### WHAT YOU WILL DO
Find the line with "4. There will" in the data below, then restate it and all remaining lines exactly, adding nothing.

Start of RECORDS TO PROCESS

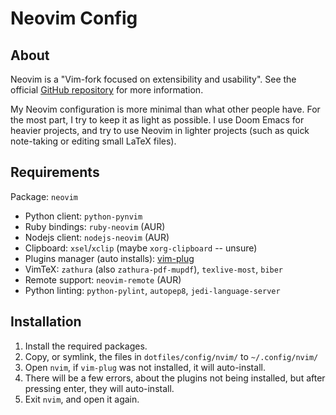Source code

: # Neovim Config

## About

Neovim is a "Vim-fork focused on extensibility and usability". See the official
[GitHub repository](https://github.com/neovim/neovim) for more information.

My Neovim configuration is more minimal than what other people have. For the
most part, I try to keep it as light as possible. I use Doom Emacs for heavier
projects, and try to use Neovim in lighter projects (such as quick note-taking
or editing small LaTeX files). 

## Requirements

Package: `neovim`

- Python client: `python-pynvim`
- Ruby bindings: `ruby-neovim` (AUR)
- Nodejs client: `nodejs-neovim` (AUR)
- Clipboard: `xsel`/`xclip` (maybe `xorg-clipboard` -- unsure)
- Plugins manager (auto installs): [vim-plug](https://github.com/junegunn/vim-plug)
- VimTeX: `zathura` (also `zathura-pdf-mupdf`), `texlive-most`, `biber`
- Remote support: `neovim-remote` (AUR)
- Python linting: `python-pylint`, `autopep8`, `jedi-language-server`

## Installation

1. Install the required packages.
2. Copy, or symlink, the files in `dotfiles/config/nvim/` to `~/.config/nvim/`
3. Open `nvim`, if `vim-plug` was not installed, it will auto-install.
4. There will be a few errors, about the plugins not being installed, but after pressing enter, they will auto-install.
5. Exit `nvim`, and open it again.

End of RECORDS TO PROCESS

### OUTPUT
4. There will be a few errors, about the plugins not being installed, but after pressing enter, they will auto-install.
5. Exit `nvim`, and open it again.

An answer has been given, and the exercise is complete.